Problem details:
Everything in the entries except the pictures should be repeated exactly.

Data:
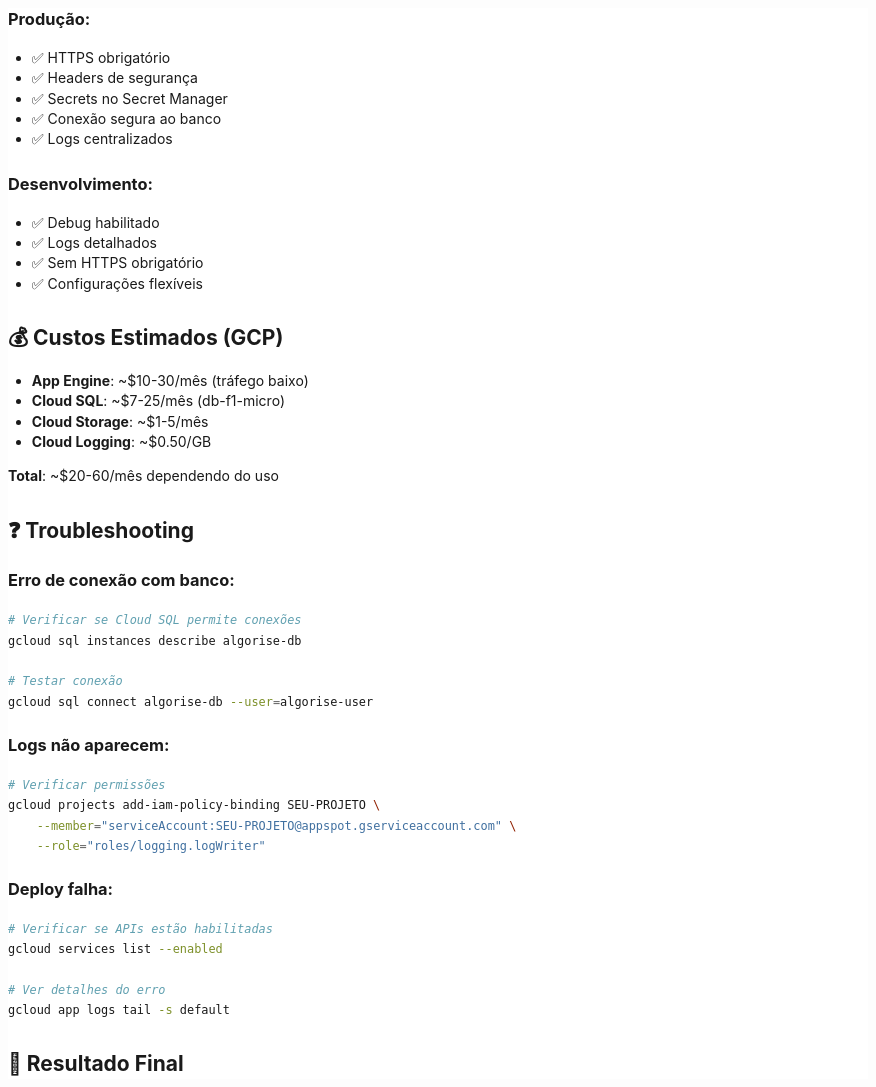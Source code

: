 ### Produção:
- ✅ HTTPS obrigatório
- ✅ Headers de segurança
- ✅ Secrets no Secret Manager
- ✅ Conexão segura ao banco
- ✅ Logs centralizados

### Desenvolvimento:
- ✅ Debug habilitado
- ✅ Logs detalhados
- ✅ Sem HTTPS obrigatório
- ✅ Configurações flexíveis

## 💰 Custos Estimados (GCP)

- **App Engine**: ~$10-30/mês (tráfego baixo)
- **Cloud SQL**: ~$7-25/mês (db-f1-micro)
- **Cloud Storage**: ~$1-5/mês
- **Cloud Logging**: ~$0.50/GB

**Total**: ~$20-60/mês dependendo do uso

## ❓ Troubleshooting

### Erro de conexão com banco:
```bash
# Verificar se Cloud SQL permite conexões
gcloud sql instances describe algorise-db

# Testar conexão
gcloud sql connect algorise-db --user=algorise-user
```

### Logs não aparecem:
```bash
# Verificar permissões
gcloud projects add-iam-policy-binding SEU-PROJETO \
    --member="serviceAccount:SEU-PROJETO@appspot.gserviceaccount.com" \
    --role="roles/logging.logWriter"
```

### Deploy falha:
```bash
# Verificar se APIs estão habilitadas
gcloud services list --enabled

# Ver detalhes do erro
gcloud app logs tail -s default
```

## 🎉 Resultado Final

Result:
Source code

: ### Produção:
- ✅ HTTPS obrigatório
- ✅ Headers de segurança
- ✅ Secrets no Secret Manager
- ✅ Conexão segura ao banco
- ✅ Logs centralizados

### Desenvolvimento:
- ✅ Debug habilitado
- ✅ Logs detalhados
- ✅ Sem HTTPS obrigatório
- ✅ Configurações flexíveis

## 💰 Custos Estimados (GCP)

- **App Engine**: ~$10-30/mês (tráfego baixo)
- **Cloud SQL**: ~$7-25/mês (db-f1-micro)
- **Cloud Storage**: ~$1-5/mês
- **Cloud Logging**: ~$0.50/GB

**Total**: ~$20-60/mês dependendo do uso

## ❓ Troubleshooting

### Erro de conexão com banco:
```bash
# Verificar se Cloud SQL permite conexões
gcloud sql instances describe algorise-db

# Testar conexão
gcloud sql connect algorise-db --user=algorise-user
```

### Logs não aparecem:
```bash
# Verificar permissões
gcloud projects add-iam-policy-binding SEU-PROJETO \
    --member="serviceAccount:SEU-PROJETO@appspot.gserviceaccount.com" \
    --role="roles/logging.logWriter"
```

### Deploy falha:
```bash
# Verificar se APIs estão habilitadas
gcloud services list --enabled

# Ver detalhes do erro
gcloud app logs tail -s default
```

## 🎉 Resultado Final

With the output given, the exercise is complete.